EXERCISE INSTRUCTIONS
Using the records below, transcribe word for word the stretch from the line that contains "BOX-file (legacy function)" through the line that contains "given reference path", both end lines included, and nothing else.

PROVIDED DATA

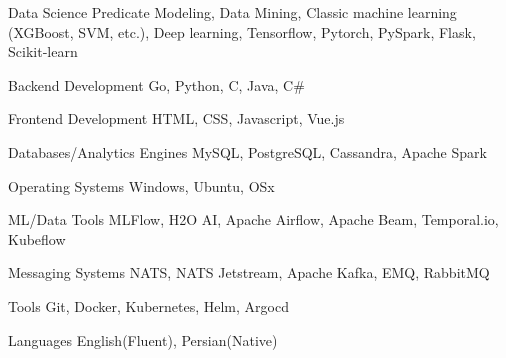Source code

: 

\begin{cvskills}

  \cvskill
    {Data Science} %
    {
      Predicate Modeling, Data Mining,
      Classic machine learning (XGBoost, SVM, etc.),
      Deep learning, Tensorflow, Pytorch, PySpark, Flask, Scikit‐learn
    } %

  \cvskill
    {Backend Development} %
    {Go, Python, C, Java, C\#} %

  \cvskill
    {Frontend Development} %
    {HTML, CSS, Javascript, Vue.js} %

  \cvskill
    {Databases/Analytics Engines} %
    {MySQL, PostgreSQL, Cassandra, Apache Spark} %

  \cvskill
    {Operating Systems} %
    {Windows, Ubuntu, OSx} %

  \cvskill
    {ML/Data Tools} %
    {MLFlow, H2O AI, Apache Airflow, Apache Beam, Temporal.io, Kubeflow} %

  \cvskill
    {Messaging Systems} %
    {NATS, NATS Jetstream, Apache Kafka, EMQ, RabbitMQ} %

  \cvskill
    {Tools} %
    {Git, Docker, Kubernetes, Helm, Argocd} %

  \cvskill
    {Languages} %
    {English(Fluent), Persian(Native)} %

\end{cvskills}
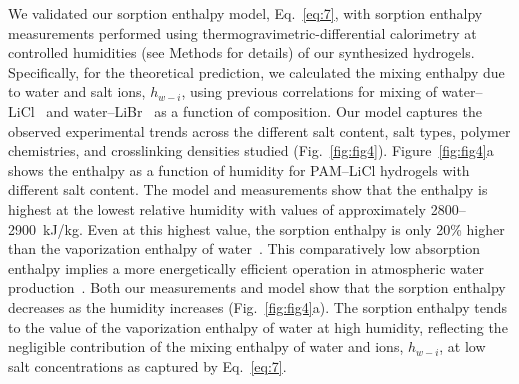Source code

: \documentclass[11pt]{article}
\begin{document}
We validated our sorption enthalpy model, Eq.~\ref{eq:7}, with sorption enthalpy measurements performed using thermogravimetric-differential calorimetry at controlled humidities (see Methods for details) of our synthesized hydrogels. Specifically, for the theoretical prediction, we calculated the mixing enthalpy due to water and salt ions, $h_{w-i}$, using previous correlations for mixing of water--LiCl~\cite{conde2004} and water--LiBr~\cite{yuan2005} as a function of composition. Our model captures the observed experimental trends across the different salt content, salt types, polymer chemistries, and crosslinking densities studied (Fig.~\ref{fig:fig4}). Figure~\ref{fig:fig4}a shows the enthalpy as a function of humidity for PAM--LiCl hydrogels with different salt content. The model and measurements show that the enthalpy is highest at the lowest relative humidity with values of approximately 2800--2900~kJ/kg. Even at this highest value, the sorption enthalpy is only 20\% higher than the vaporization enthalpy of water~\cite{zhong2024,brannon1991}. This comparatively low absorption enthalpy implies a more energetically efficient operation in atmospheric water production~\cite{li2023,li2022}. Both our measurements and model show that the sorption enthalpy decreases as the humidity increases (Fig.~\ref{fig:fig4}a). The sorption enthalpy tends to the value of the vaporization enthalpy of water at high humidity, reflecting the negligible contribution of the mixing enthalpy of water and ions, $h_{w-i}$, at low salt concentrations as captured by Eq.~\ref{eq:7}.
\end{document}
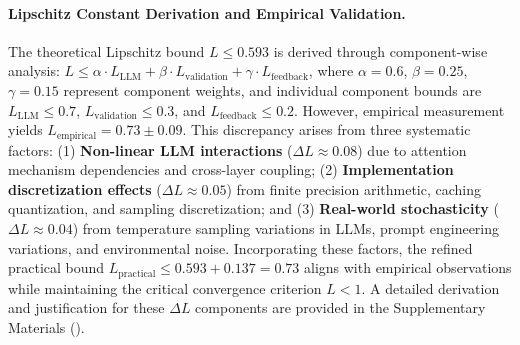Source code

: \documentclass[manuscript,screen,9pt]{acmart}
\begin{document}
\paragraph{Lipschitz Constant Derivation and Empirical Validation.} The theoretical Lipschitz bound $L \leq 0.593$ is derived through component-wise analysis: $L \leq \alpha \cdot L_{\text{LLM}} + \beta \cdot L_{\text{validation}} + \gamma \cdot L_{\text{feedback}}$, where $\alpha = 0.6$, $\beta = 0.25$, $\gamma = 0.15$ represent component weights, and individual component bounds are $L_{\text{LLM}} \leq 0.7$, $L_{\text{validation}} \leq 0.3$, and $L_{\text{feedback}} \leq 0.2$. However, empirical measurement yields $L_{\text{empirical}} = 0.73 \pm 0.09$. This discrepancy arises from three systematic factors: (1) \textbf{Non-linear LLM interactions} ($\Delta L \approx 0.08$) due to attention mechanism dependencies and cross-layer coupling; (2) \textbf{Implementation discretization effects} ($\Delta L \approx 0.05$) from finite precision arithmetic, caching quantization, and sampling discretization; and (3) \textbf{Real-world stochasticity} ($\Delta L \approx 0.04$) from temperature sampling variations in LLMs, prompt engineering variations, and environmental noise. Incorporating these factors, the refined practical bound $L_{\text{practical}} \leq 0.593 + 0.137 = 0.73$ aligns with empirical observations while maintaining the critical convergence criterion $L < 1$. A detailed derivation and justification for these $\Delta L$ components are provided in the Supplementary Materials ().
\end{document}
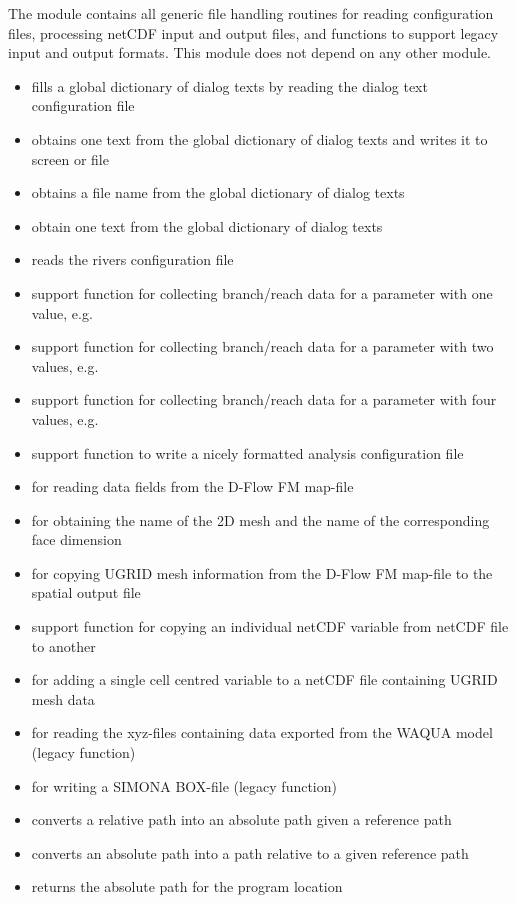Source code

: The  module contains all generic file handling routines for reading configuration files, processing netCDF input and output files, and functions to support legacy input and output formats.
This module does not depend on any other \dfastmi module.

\begin{itemize}
\item {} fills a global dictionary of dialog texts by reading the dialog text configuration file
\item {} obtains one text from the global dictionary of dialog texts and writes it to screen or file
\item {} obtains a file name from the global dictionary of dialog texts
\item {} obtain one text from the global dictionary of dialog texts

\item {} reads the rivers configuration file
\item {} support function for collecting branch/reach data for a parameter with one value, e.g. 
\item {} support function for collecting branch/reach data for a parameter with two values, e.g. 
\item {} support function for collecting branch/reach data for a parameter with four values, e.g. 
\item {} support function to write a nicely formatted analysis configuration file

\item {} for reading data fields from the D-Flow FM map-file
\item {} for obtaining the name of the 2D mesh and the name of the corresponding face dimension
\item {} for copying UGRID mesh information from the D-Flow FM map-file to the spatial output file
\item {} support function for copying an individual netCDF variable from netCDF file to another
\item {} for adding a single cell centred variable to a netCDF file containing UGRID mesh data

\item {} for reading the xyz-files containing data exported from the WAQUA model (legacy function)
\item {} for writing a SIMONA BOX-file (legacy function)

\item {} converts a relative path into an absolute path given a reference path
\item {} converts an absolute path into a path relative to a given reference path
\item {} returns the absolute path for the program location
\end{itemize}


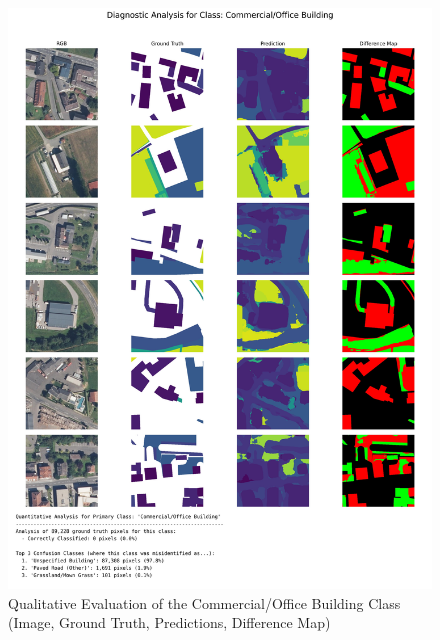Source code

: \documentclass{report}
\begin{document}
\begin{figure}
    \centering
    \includegraphics[width=1.2\linewidth]{own_images/low_res_greater_100_sqm_diagnostic_2_Commercial_Office Building.jpg}
    \caption{Qualitative Evaluation of the Commercial/Office Building Class (Image, Ground Truth, Predictions, Difference Map)}
    \label{fig:qual_eval_commercial_building}
\end{figure}
\end{document}
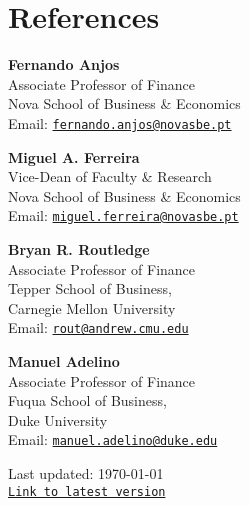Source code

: \documentclass[letterpaper]{article}
\def\footerlink{https://miguelcfoliveira.github.io/CV/CV.pdf}
\begin{document}
\section*{References}
\begin{multicols}{2}
\textbf{Fernando Anjos} \\
Associate Professor of Finance \\
Nova School of Business \& Economics \\
Email: \href{mailto:fernando.anjos@novasbe.pt}{\tt fernando.anjos@novasbe.pt} 
\columnbreak \hfill

\textbf{Miguel A. Ferreira} \\
Vice-Dean of Faculty \& Research \\
Nova School of Business \& Economics \\
Email: \href{mailto:miguel.ferreira@novasbe.pt}{\tt miguel.ferreira@novasbe.pt} 
\end{multicols}

\begin{multicols}{2}
\textbf{Bryan R. Routledge} \\
Associate Professor of Finance \\
Tepper School of Business, \\ 
Carnegie Mellon University \\
Email: \href{mailto:rout@andrew.cmu.edu}{\tt rout@andrew.cmu.edu} 
\columnbreak \hfill

\textbf{Manuel Adelino} \\
Associate Professor of Finance \\
Fuqua School of Business, \\ 
Duke University \\
Email: \href{mailto:manuel.adelino@duke.edu}{\tt manuel.adelino@duke.edu} 
\end{multicols}

\bigskip

\begin{center}
  \begin{footnotesize}
    Last updated: \today \\
    \href{\footerlink}{\texttt{Link to latest version}}
  \end{footnotesize}
\end{center}
\end{document}
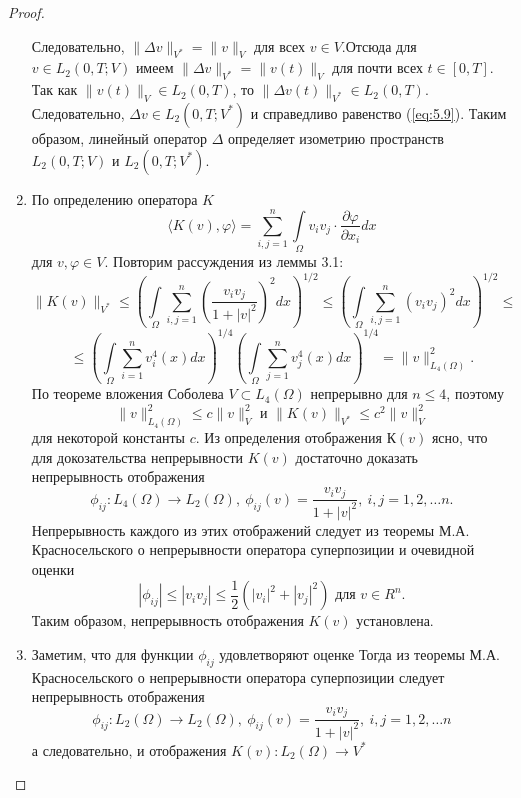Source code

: \begin{proof}
\begin{enumerate}
        Следовательно, \linebreak $\| \Delta v \|_{V^\ast} = \| v \|_V$ для всех $v \in V$.Отсюда для $v \in L_2(0, T; V)$ имеем
        \linebreak $\| \Delta v \|_{V^\ast} = \| v(t) \|_V$ для почти всех $t \in [0, T]$.
        Так как $\| v(t) \|_V \in L_2(0, T)$,
        то $\| \Delta v(t)\|_{V^*} \in L_2(0, T)$. Следовательно, $\Delta v \in L_2(0, T; V^\ast)$ и справедливо
        равенство (\ref{eq:5.9}). Таким образом, линейный оператор $\Delta$ определяет изометрию пространств $L_2(0, T; V)$ и $L_2(0, T; V^\ast)$.
        \item По определению оператора $K$
        $$\langle K(v), \varphi \rangle = \sum_{i,j=1}^{n}\int\limits_\Omega v_iv_j \cdot \frac{\partial \varphi }{\partial x_i}dx$$
        для $v, \varphi \in V$. Повторим рассуждения из леммы 3.1:
        $$\| K(v) \|_{V^*} \le \left(\int\limits_\Omega \sum_{i, j=1}^n \left(\frac{v_i v_j}{1+|v|^2}\right)^2 dx \right)^{1/2}
        \le \left(\int\limits_\Omega \sum_{i, j=1}^n (v_i v_j)^2 dx \right)^{1/2} \le$$
        $$ \le \left(\int\limits_\Omega \sum_{i=1}^n v_i^4(x)dx \right)^{1/4} \left(\int\limits_\Omega \sum_{j=1}^n v_j^4(x)dx \right)^{1/4} =
        \| v \|^2_{L_4(\Omega)}.$$
        По теореме вложения Соболева $V \subset L_4(\Omega)$ непрерывно для $n \le 4$, поэтому
        $$\| v \|^2_{L_4(\Omega)} \le c \| v \|^2_V \textrm{ и } \| K(v) \|_{V^*}
        \le c^2 \| v \|^2_V$$ для некоторой константы $c$.
        Из определения отображения $К(v)$ ясно, что для докозательства непрерывности $K(v)$ достаточно доказать непрерывность отображения
        $$\phi_{ij}: L_4(\Omega) \rightarrow L_2(\Omega), \ \phi_{ij}(v) = \frac{v_i v_j}{1+|v|^2}, \ i,j = 1, 2, \dots n.$$
        Непрерывность каждого из этих отображений следует из теоремы М.А. Красносельского о непрерывности оператора суперпозиции и очевидной оценки
        $$|\phi_{ij}| \le |v_i v_j| \le \frac{1}{2}(|v_i|^2+|v_j|^2) \textrm{ для } v \in R^n.$$
        Таким образом, непрерывность отображения $K(v)$ установлена.
        \item Заметим, что для функции $\phi_{ij}$ удовлетворяют оценке
        Тогда из теоремы М.А. Красносельского о непрерывности оператора суперпозиции следует непрерывность отображения
        $$\phi_{ij}: L_2(\Omega) \rightarrow L_2(\Omega), \ \phi_{ij}(v) = \frac{v_i v_j}{1+|v|^2}, \ i,j = 1, 2, \dots n$$
        а следовательно, и отображения $K(v): L_2(\Omega) \rightarrow V^*$


\end{enumerate}
\end{proof}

WORKED SOLUTION
\item {} for writing a SIMONA BOX-file (legacy function)

\item {} converts a relative path into an absolute path given a reference path
\item {} converts an absolute path into a path relative to a given reference path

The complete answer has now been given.